Rosetta team picks best landing site on surface of speeding comet
Ladies and gentlemen, we have a winner!
Early Monday morning the European Space Agency announced it had selected Site J on Comet 67P/Churyumov-Gerasimenko as the target landing spot for the Rosetta mission’s Philae lander.
The selection of the site brings the Rosetta team one step closer to being the first to land a spacecraft directly on the surface of a speeding comet.
The site is not ideal, according to the team of scientists and engineers on the ESA’s Landing Site Selection Group. However, after a meeting at CNES (the French space agency) in Toulouse, France, over the weekend, they decided unanimously that Site J is their best option.
“I’m just gratified that we found a site that everyone can agree on that is safe,” said the Jet Propulsion Laboratory’s Claudia Alexander, Project Manager and Project Scientist for NASA’s supporting role in the mission. “The most important thing is to find somewhere safe.”
Comet 67P/Churyumov-Gerasimenko is a rubber-duck shaped body about 2.5 miles across at its longest point. Rosetta spent the last 10 years looping around the solar system before it finally met up with the comet on Aug. 6.
Rosetta will continue to tag along with the comet over the next year as it zips closer to the sun, but to help scientists get a close look at the comet’s icy nucleus, Rosetta will send a small lander down to the comet’s surface.
Since August the spacecraft has circled closer and closer to the comet, eventually coming within 19 miles of it.

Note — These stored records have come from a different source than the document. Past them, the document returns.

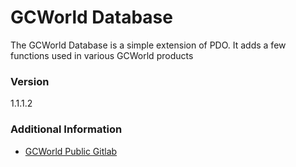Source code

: # GCWorld Database

The GCWorld Database is a simple extension of PDO.  It adds a few functions used in various GCWorld products


### Version
1.1.1.2

### Additional Information

* [GCWorld Public Gitlab](https://gitlab.konghack.com/groups/GCWorld)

At that distance, it can see that Comet 67P is a topographically dramatic world, with steep slopes and deep crevices and a scattering of boulders on its dark surface. That makes for pretty pictures, but is not great for finding landing sites. Part of the appeal of Site J, therefore, lies in its relatively shallow slopes, that should reduce Philae’s chance of toppling over as it lands on the surface.
There are other benefits to the site as well, scientists say. Site J appears to be mostly boulder-free, and it gets enough daily light to allow the lander to recharge its batteries. It will also provide a relatively straightforward trajectory for landing. The Landing Site Selection Group expects it will take the Philae lander about seven hours to descend to the site.
“‘J’ isn’t perfect, but overall it just rates better than the other candidate sites,” said Joel Parker, director at the Southwest Research Institute and a deputy principal investigator Alice UV spectrograph on the Rosetta mission.
The lander itself is just 30 inches high and 3 feet across, but it is equipped with 10 instruments to help scientists better understand the composition of a comet’s nucleus, and how it changes as it nears the sun.
“We don’t know if comets are ephemeral things held together like snowflakes or really had like a rock or a snowball,” Alexander said. “You can only tell by landing on it and drilling into it.”
To help Philae stick to the comet, which has very little gravity, the lander will drill into the surface with ice screws almost as soon as it lands. It also has a harpoon system that will shoot into the ground.
Philae is currently scheduled to land on Comet 67P on Nov. 11. Between now and then, the Landing Site Selection Group will be busy analyzing the site for boulder distribution and to make the final call.
“We are really nervous,” said Alexander. “There is a lot of risk, which means this may not work. People don’t appreciate that as much as they should.”